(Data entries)
"""

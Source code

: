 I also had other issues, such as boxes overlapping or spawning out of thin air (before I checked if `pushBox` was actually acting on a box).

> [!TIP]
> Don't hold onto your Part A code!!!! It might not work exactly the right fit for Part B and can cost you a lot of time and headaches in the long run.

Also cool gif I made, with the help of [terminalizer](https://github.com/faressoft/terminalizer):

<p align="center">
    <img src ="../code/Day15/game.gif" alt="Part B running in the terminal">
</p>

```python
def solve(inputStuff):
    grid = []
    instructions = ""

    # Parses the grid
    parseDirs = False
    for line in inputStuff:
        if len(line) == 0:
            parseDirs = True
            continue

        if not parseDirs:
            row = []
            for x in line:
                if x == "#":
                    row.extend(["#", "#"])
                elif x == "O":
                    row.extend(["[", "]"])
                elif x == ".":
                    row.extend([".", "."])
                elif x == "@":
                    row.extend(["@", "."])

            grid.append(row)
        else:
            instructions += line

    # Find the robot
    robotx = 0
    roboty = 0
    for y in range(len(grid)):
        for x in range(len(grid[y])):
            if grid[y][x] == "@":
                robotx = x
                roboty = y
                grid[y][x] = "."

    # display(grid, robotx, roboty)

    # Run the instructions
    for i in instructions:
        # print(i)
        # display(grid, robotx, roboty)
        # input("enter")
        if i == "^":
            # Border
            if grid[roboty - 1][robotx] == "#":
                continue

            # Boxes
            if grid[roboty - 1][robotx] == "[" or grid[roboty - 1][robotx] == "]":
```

"""
"""

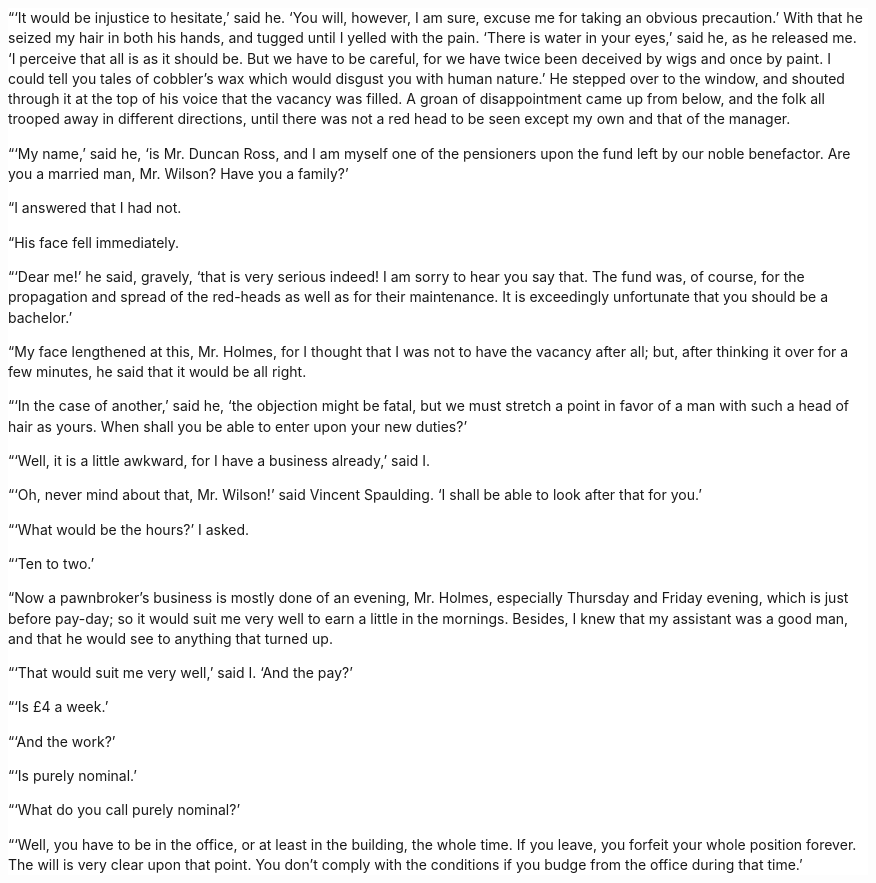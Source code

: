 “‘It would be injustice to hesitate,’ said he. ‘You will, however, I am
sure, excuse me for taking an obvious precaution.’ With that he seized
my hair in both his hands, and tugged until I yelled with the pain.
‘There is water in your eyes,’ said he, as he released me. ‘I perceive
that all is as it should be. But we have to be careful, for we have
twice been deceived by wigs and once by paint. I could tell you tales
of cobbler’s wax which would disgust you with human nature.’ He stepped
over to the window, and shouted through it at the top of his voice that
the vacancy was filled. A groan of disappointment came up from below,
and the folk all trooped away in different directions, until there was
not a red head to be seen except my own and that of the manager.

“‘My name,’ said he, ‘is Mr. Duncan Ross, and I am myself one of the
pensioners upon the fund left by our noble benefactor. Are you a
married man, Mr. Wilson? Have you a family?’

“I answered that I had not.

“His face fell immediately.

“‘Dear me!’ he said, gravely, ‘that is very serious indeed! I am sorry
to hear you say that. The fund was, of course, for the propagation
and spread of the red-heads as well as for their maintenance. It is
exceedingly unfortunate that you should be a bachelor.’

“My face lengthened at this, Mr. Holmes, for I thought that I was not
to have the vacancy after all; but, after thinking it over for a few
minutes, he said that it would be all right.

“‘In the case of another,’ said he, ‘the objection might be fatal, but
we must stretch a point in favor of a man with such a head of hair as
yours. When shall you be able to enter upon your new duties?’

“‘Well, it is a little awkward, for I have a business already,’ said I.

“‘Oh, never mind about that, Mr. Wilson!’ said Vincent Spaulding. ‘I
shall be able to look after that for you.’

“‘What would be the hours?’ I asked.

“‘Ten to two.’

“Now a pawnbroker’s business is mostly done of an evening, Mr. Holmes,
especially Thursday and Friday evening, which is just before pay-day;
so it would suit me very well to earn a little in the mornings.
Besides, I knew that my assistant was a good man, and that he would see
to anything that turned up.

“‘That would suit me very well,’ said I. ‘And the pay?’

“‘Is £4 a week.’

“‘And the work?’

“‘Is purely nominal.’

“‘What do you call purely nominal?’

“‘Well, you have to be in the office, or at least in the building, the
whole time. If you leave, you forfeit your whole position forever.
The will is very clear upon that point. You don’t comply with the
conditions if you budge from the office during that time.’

"""

■ **Task to carry out**
Would you retype exactly the lines above, from the line with "be fatal, but" to the line with "conditions if you", with both end lines kept and nothing more?

■ **Exercise answer**
“‘In the case of another,’ said he, ‘the objection might be fatal, but
we must stretch a point in favor of a man with such a head of hair as
yours. When shall you be able to enter upon your new duties?’

“‘Well, it is a little awkward, for I have a business already,’ said I.

“‘Oh, never mind about that, Mr. Wilson!’ said Vincent Spaulding. ‘I
shall be able to look after that for you.’

“‘What would be the hours?’ I asked.

“‘Ten to two.’

“Now a pawnbroker’s business is mostly done of an evening, Mr. Holmes,
especially Thursday and Friday evening, which is just before pay-day;
so it would suit me very well to earn a little in the mornings.
Besides, I knew that my assistant was a good man, and that he would see
to anything that turned up.

“‘That would suit me very well,’ said I. ‘And the pay?’

“‘Is £4 a week.’

“‘And the work?’

“‘Is purely nominal.’

“‘What do you call purely nominal?’

“‘Well, you have to be in the office, or at least in the building, the
whole time. If you leave, you forfeit your whole position forever.
The will is very clear upon that point. You don’t comply with the
conditions if you budge from the office during that time.’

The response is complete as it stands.